Buckle up, it’s gonna get boring. And when it does
💡 look for these along the way.
Technical Documentation: Automated Notion-to-GitHub Synchronization Pipeline
1. Architectural Objectives
The primary directive was establishing a secure, cloud-to-cloud synchronization pipeline between a Notion database and a GitHub repository. A strict constraint was the absolute avoidance of local authentication credentials on the host workstation.
2. Notion Database Schema
The synchronization source is a Notion database where each page represents a single post. Two custom properties govern the automation workflow:
💡 Yay, you made it here. While I’m not sure if you tried to read the technical specs above, let me tell you about the Thing that I’ve been using to fall asleep for the last five or more years.
3. Implementation Phases
Phase 1: Environment Initialization and Credential Isolation
The development environment was bootstrapped using GitHub Codespaces. This architectural choice ensured all script execution and authentication occurred entirely on remote servers, satisfying the strict requirement to keep personal credentials off the primary work machine.

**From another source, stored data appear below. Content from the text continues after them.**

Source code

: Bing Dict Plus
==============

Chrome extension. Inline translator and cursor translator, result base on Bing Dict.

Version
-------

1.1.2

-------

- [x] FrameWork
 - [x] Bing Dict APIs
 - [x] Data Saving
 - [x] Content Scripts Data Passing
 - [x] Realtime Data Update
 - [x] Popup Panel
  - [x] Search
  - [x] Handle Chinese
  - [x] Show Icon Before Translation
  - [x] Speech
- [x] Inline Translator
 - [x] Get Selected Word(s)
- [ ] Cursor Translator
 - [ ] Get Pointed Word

Authentication for both platforms was established strictly through secure cloud variables, eliminating the need for local configuration:
Notion Authentication: An Internal Integration Secret was generated via the Notion developer portal. This token provides scoped access to the target workspace.
GitHub Secrets Management: To securely provision the runtime environment, the Notion token was stored directly in the GitHub repository settings as an encrypted secret named
NOTION_KEY. The specific database identifier was similarly stored asNOTION_DB_ID.Execution Environment: The synchronization logic runs via GitHub Actions. This native runner automatically handles GitHub authentication internally to commit the Markdown files. Simultaneously, the workflow securely injects the
NOTION_KEYandNOTION_DB_IDinto the Node execution environment, enabling authorized requests to the Notion API while keeping all credentials completely isolated from the codebase and the local workstation.
💡 I’m kind of fascinated by remakes and how the same story can be told in a multitude of ways, and the one that always gets stuck in my mind is the movie The Thing.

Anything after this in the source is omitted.